Qui a dit que les débats ne servaient à rien dans les élections ?

La primaire républicaine aux Etats-Unis démontre une nouvelle fois le contraire : lorsque les débats sont de vraies joutes – et non des discussions de boy-scouts -, ils peuvent contribuer à changer la donne car ils influencent la perception que nous avons des forces et faiblesses des candidats.

Les trois débats télévisés auxquels la nouvelle star du Parti Républicain, le gouverneur du Texas Rick Perry, a participé ne lui ont pas été favorables et cela se ressent dans les intentions de vote – qui, certes, ne veulent pas dire grand-chose à ce stade de la compétition mais reflètent la perception des Américains à l’égard des débateurs. Perry a perdu un tiers de l’avance qu’il avait acquise grâce à son entrée tonitruante dans la course à la Maison-Blanche. La montée en puissance très rapide de Perry avait semblé indiquer que les conservateurs n’étaient pas satisfaits de la position de favori assumée jusque-là par Romney, ancien businessman et gouverneur du Massachusetts qui a toujours eu des difficultés à rassembler les Républicains sur son nom.
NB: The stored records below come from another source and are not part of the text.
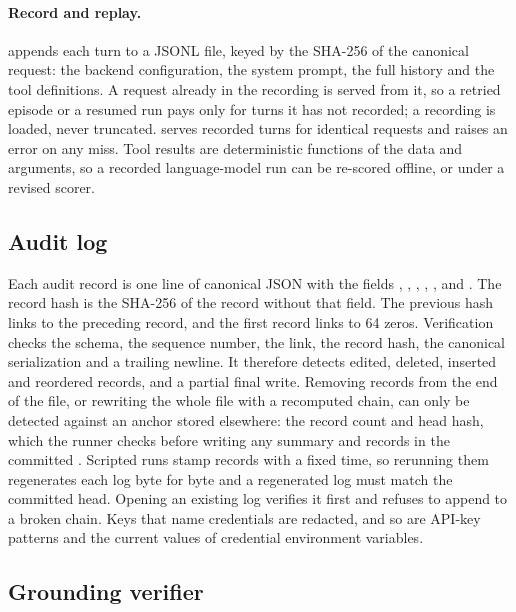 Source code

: \paragraph{Record and replay.}
 appends each turn to a JSONL file, keyed by the
SHA-256 of the canonical request: the backend configuration, the system
prompt, the full history and the tool definitions. A request already in the
recording is served from it, so a retried episode or a resumed run pays only
for turns it has not recorded; a recording is loaded, never truncated.
 serves recorded turns for identical requests and raises
an error on any miss. Tool results are deterministic functions of the data and
arguments, so a recorded language-model run can be re-scored offline, or under
a revised scorer.

\subsection{Audit log}
\label{sec:audit}

Each audit record is one line of canonical JSON with the fields ,
, , , , 
and . The record hash is the SHA-256 of the record without
that field. The previous hash links to the preceding record, and the first
record links to 64 zeros. Verification checks the schema, the sequence
number, the link, the record hash, the canonical serialization and a trailing
newline. It therefore detects edited, deleted, inserted and reordered records,
and a partial final write. Removing records from the end of the file, or
rewriting the whole file with a recomputed chain, can only be detected against
an anchor stored elsewhere: the record count and head hash, which the runner
checks before writing any summary and records in the committed
. Scripted runs stamp records with a fixed time, so
rerunning them regenerates each log byte for byte and a regenerated log must
match the committed head. Opening an existing log verifies it first and
refuses to append to a broken chain. Keys that name
credentials are redacted, and so are API-key patterns and the current values
of credential environment variables.

\subsection{Grounding verifier}
\label{sec:grounding}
Rick Perry démontre ainsi une nouvelle fois qu’il est très difficile de rentrer tardivement dans une telle primaire. Ce n’est pas un hasard si les candidats tardifs manquent presque toujours de préparation : leur entrée en lice relève plus d’un raisonnement tactique face à l’opportunité offerte par la faiblesse (supposée ou réelle) des autres candidats que stratégique exprimant une réelle vision pour leur pays.

Jeudi soir, Perry a montré son ignorance en politique internationale, été incapable de répondre de manière convaincante aux attaques de Romney ni de l’attaquer avec verve et, last but not least, appelé les opposants les plus résolus à l’immigration (une partie non négligeable de son électorat) des sans-coeur. Un candidat mieux préparé ne commettrait pas de telles erreurs. Perry est encore un leader dans les sondages mais il apparaît de plus en plus comme un débutant dans les débats. Il n’y inspire pas confiance et c’est problématique alors que les Républicains sont à la recherche du candidat qui pourra le plus sûrement défaire Barack Obama dans l’élection de novembre 2012.

Conscient de ses mauvaises performances, Perry a déclaré vendredi que les Américains ne devaient pas élire le meilleur débateur mais le candidat qui présente le meilleur bilan personnel et la meilleure ambition pour l’Amérique. Il a également rappelé qu’Obama était certes un beau parleur mais qu’il ne répondait pas aux attentes de ses concitoyens. C’est une nouvelle tentative – après les parallèles effectuées sur le système d’assurance-maladie et l’éducation – pour assimiler Romney au Président démocrate. Les chances sont grandes qu’elle fasse long feu si Perry n’améliore pas sa performance dans ses prochaines confrontations télévisées avec Romney.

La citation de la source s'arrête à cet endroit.